What is needed — Only a number is expected in reply: the count of lines below where the word "gespeichert" occurs.

Supplied material —
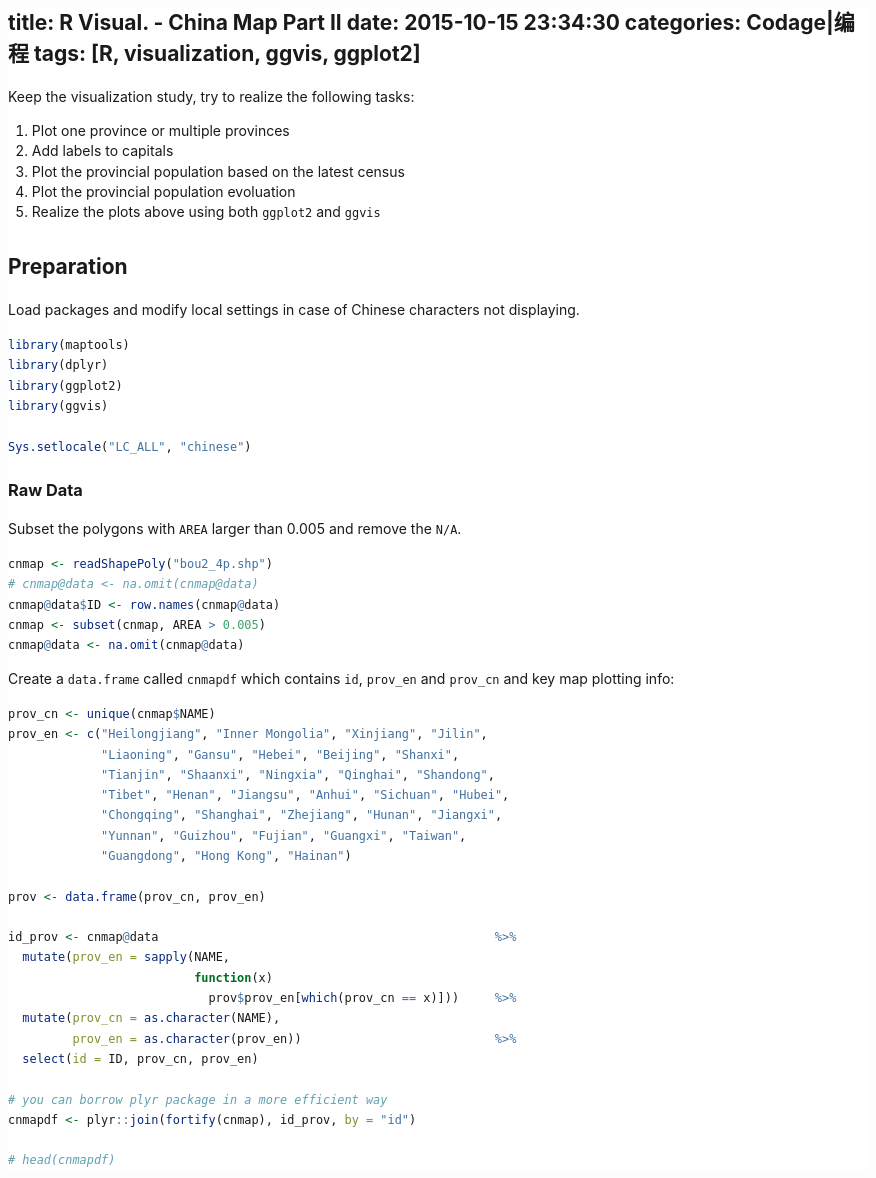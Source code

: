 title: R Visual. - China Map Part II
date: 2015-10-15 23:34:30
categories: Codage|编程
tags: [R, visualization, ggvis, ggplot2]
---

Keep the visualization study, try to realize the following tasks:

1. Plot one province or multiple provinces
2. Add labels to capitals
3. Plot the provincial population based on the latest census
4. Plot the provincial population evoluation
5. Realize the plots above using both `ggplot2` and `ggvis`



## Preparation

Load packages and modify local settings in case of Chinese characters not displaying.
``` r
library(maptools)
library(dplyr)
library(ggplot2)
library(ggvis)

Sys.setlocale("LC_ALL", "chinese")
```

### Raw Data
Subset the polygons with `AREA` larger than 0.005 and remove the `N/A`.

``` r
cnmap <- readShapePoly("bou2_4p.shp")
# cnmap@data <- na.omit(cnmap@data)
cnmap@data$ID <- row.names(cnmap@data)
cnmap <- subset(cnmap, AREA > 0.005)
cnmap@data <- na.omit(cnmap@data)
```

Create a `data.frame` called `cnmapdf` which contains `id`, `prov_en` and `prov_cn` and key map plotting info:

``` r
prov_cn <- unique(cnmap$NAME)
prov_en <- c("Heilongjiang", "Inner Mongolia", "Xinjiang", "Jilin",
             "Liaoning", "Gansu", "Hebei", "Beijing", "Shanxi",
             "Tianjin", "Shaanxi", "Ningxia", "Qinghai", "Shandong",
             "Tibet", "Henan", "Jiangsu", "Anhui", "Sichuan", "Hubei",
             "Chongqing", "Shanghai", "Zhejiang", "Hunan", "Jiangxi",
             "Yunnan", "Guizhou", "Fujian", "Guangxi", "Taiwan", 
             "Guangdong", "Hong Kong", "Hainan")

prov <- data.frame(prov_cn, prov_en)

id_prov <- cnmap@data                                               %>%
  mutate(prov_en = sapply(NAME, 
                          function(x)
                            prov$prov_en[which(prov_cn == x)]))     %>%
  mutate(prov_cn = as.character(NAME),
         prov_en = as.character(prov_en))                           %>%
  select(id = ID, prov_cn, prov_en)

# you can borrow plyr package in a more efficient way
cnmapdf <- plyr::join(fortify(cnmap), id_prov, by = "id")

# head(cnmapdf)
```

...

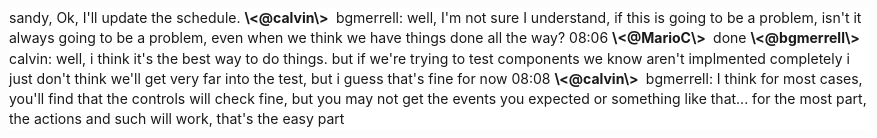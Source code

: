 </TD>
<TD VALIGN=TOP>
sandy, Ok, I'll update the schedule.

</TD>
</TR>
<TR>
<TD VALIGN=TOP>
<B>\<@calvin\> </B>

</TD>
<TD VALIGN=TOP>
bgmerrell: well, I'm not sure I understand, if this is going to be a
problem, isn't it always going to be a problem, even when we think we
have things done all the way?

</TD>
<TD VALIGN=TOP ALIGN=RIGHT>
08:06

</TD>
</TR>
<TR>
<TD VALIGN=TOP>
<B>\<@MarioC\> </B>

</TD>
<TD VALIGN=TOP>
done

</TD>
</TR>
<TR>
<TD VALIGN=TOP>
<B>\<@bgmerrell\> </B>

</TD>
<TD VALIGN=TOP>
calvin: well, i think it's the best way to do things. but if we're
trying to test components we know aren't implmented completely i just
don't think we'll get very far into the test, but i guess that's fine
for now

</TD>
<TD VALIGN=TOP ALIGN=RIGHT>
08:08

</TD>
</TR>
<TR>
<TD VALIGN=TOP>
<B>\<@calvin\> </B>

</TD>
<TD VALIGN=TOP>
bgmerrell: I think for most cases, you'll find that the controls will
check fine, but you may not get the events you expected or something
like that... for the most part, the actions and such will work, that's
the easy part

...

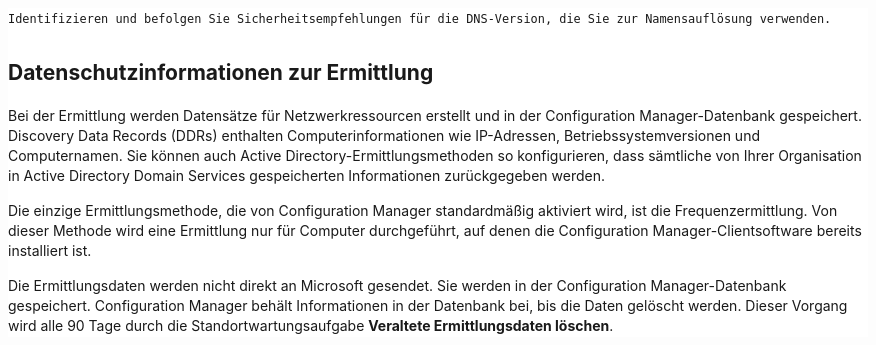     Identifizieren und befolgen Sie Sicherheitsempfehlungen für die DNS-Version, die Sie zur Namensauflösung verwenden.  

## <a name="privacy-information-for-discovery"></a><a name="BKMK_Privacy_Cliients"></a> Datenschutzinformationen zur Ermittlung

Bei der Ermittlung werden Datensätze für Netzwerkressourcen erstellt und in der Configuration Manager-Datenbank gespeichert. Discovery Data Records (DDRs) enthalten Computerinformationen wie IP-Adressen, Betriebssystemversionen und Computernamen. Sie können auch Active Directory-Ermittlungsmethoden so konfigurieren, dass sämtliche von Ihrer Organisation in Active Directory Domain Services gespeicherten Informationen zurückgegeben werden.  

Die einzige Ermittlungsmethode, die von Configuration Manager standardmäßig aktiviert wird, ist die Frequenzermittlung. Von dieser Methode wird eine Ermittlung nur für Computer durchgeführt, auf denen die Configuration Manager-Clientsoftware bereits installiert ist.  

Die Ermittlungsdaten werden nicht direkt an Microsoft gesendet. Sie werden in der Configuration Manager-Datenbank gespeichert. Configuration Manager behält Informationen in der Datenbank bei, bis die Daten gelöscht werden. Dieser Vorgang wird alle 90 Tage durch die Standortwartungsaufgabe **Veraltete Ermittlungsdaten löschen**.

Exercise answer — 2